• Task prompt:
This exercise calls for copying every line below that holds the word "Vision".

• Exercise data:
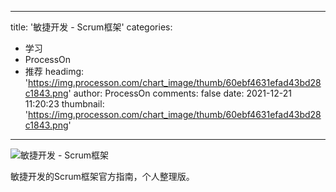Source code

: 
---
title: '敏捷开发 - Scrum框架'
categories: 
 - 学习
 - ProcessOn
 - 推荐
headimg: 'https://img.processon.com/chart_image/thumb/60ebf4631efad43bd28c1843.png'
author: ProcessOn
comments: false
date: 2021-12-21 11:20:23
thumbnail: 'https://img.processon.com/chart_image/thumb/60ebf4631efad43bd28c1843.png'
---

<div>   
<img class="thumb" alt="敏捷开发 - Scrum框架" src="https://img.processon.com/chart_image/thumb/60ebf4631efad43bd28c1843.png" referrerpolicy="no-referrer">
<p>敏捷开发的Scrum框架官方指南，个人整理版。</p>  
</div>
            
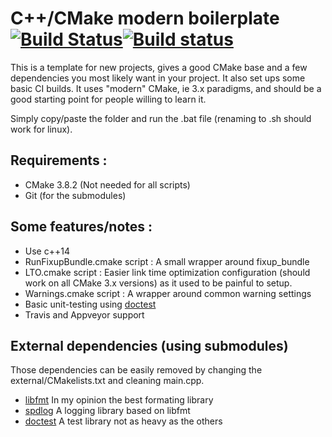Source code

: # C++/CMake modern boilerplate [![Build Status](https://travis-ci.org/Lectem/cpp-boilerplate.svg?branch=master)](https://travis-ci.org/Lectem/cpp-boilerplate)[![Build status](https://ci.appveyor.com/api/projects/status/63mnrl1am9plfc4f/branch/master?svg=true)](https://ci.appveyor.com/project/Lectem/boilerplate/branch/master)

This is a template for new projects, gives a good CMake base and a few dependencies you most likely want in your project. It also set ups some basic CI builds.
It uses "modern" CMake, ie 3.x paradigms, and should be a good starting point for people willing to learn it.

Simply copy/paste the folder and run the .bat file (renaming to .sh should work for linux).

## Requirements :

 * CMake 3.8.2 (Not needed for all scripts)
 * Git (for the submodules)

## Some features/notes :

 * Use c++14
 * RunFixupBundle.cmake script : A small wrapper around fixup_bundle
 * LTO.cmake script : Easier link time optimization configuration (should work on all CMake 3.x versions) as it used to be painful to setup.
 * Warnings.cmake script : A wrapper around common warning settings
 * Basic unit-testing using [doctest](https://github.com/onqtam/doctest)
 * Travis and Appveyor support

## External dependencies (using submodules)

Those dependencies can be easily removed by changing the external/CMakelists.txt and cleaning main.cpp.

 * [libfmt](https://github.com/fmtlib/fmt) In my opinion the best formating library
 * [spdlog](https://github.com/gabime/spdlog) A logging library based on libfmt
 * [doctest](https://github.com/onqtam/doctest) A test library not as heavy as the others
==
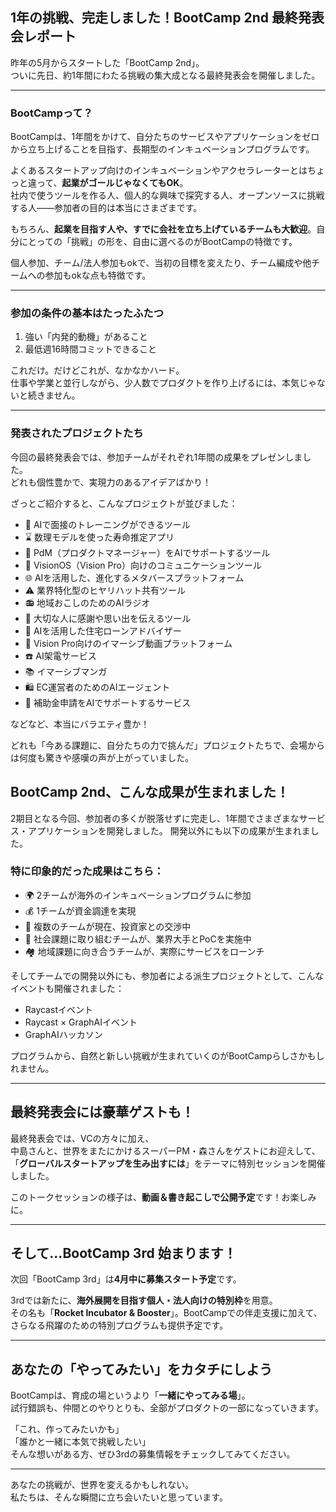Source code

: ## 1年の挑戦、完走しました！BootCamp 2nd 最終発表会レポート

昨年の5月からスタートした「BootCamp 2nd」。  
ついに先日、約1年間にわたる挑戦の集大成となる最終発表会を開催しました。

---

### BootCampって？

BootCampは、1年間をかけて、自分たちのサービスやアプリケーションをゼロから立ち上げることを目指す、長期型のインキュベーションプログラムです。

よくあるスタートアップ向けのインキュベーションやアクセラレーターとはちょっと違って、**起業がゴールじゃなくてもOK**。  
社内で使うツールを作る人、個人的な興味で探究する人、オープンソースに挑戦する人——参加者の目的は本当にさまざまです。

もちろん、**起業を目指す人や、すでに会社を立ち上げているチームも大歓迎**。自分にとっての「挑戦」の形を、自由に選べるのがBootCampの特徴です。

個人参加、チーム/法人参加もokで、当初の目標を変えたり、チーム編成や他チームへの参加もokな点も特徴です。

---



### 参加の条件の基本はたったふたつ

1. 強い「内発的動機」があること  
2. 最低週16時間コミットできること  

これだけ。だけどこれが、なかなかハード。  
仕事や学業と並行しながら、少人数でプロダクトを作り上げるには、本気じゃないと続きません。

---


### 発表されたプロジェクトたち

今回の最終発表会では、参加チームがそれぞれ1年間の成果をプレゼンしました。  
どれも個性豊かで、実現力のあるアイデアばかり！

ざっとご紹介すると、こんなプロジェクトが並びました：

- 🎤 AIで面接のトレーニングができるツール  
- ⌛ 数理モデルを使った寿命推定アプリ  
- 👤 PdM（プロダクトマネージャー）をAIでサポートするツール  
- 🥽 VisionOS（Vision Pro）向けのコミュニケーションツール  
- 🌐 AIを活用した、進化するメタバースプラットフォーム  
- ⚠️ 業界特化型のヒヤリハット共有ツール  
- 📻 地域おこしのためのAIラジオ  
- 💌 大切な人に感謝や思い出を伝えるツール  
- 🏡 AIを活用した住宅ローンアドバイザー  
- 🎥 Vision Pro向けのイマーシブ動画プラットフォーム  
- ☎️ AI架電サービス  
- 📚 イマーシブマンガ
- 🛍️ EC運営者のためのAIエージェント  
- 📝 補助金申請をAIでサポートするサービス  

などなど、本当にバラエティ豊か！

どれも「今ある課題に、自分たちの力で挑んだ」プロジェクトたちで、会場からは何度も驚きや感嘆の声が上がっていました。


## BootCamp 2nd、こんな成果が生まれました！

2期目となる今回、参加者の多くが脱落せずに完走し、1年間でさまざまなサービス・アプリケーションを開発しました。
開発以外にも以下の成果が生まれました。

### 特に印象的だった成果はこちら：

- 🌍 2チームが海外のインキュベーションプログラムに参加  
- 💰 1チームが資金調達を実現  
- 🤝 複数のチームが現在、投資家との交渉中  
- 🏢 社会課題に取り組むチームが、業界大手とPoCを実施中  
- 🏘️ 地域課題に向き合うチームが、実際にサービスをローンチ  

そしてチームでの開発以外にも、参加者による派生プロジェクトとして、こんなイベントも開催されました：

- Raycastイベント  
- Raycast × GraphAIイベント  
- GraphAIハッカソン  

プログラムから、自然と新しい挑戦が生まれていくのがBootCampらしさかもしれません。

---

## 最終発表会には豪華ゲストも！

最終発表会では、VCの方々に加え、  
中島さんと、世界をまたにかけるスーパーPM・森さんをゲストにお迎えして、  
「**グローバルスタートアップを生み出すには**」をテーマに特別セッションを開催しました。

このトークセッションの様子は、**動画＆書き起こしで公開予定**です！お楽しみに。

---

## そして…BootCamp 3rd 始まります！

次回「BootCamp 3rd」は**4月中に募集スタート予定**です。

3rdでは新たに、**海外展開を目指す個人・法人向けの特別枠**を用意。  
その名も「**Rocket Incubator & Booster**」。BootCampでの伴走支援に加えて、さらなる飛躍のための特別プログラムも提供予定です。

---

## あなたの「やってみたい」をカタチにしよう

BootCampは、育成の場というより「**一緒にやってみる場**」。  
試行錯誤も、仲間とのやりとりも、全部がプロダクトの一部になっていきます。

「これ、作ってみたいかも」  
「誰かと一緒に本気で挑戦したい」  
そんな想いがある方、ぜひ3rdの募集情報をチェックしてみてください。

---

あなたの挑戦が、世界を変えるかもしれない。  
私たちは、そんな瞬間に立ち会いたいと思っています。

• Problem solution:
- 🥽 VisionOS（Vision Pro）向けのコミュニケーションツール  
- 🎥 Vision Pro向けのイマーシブ動画プラットフォーム  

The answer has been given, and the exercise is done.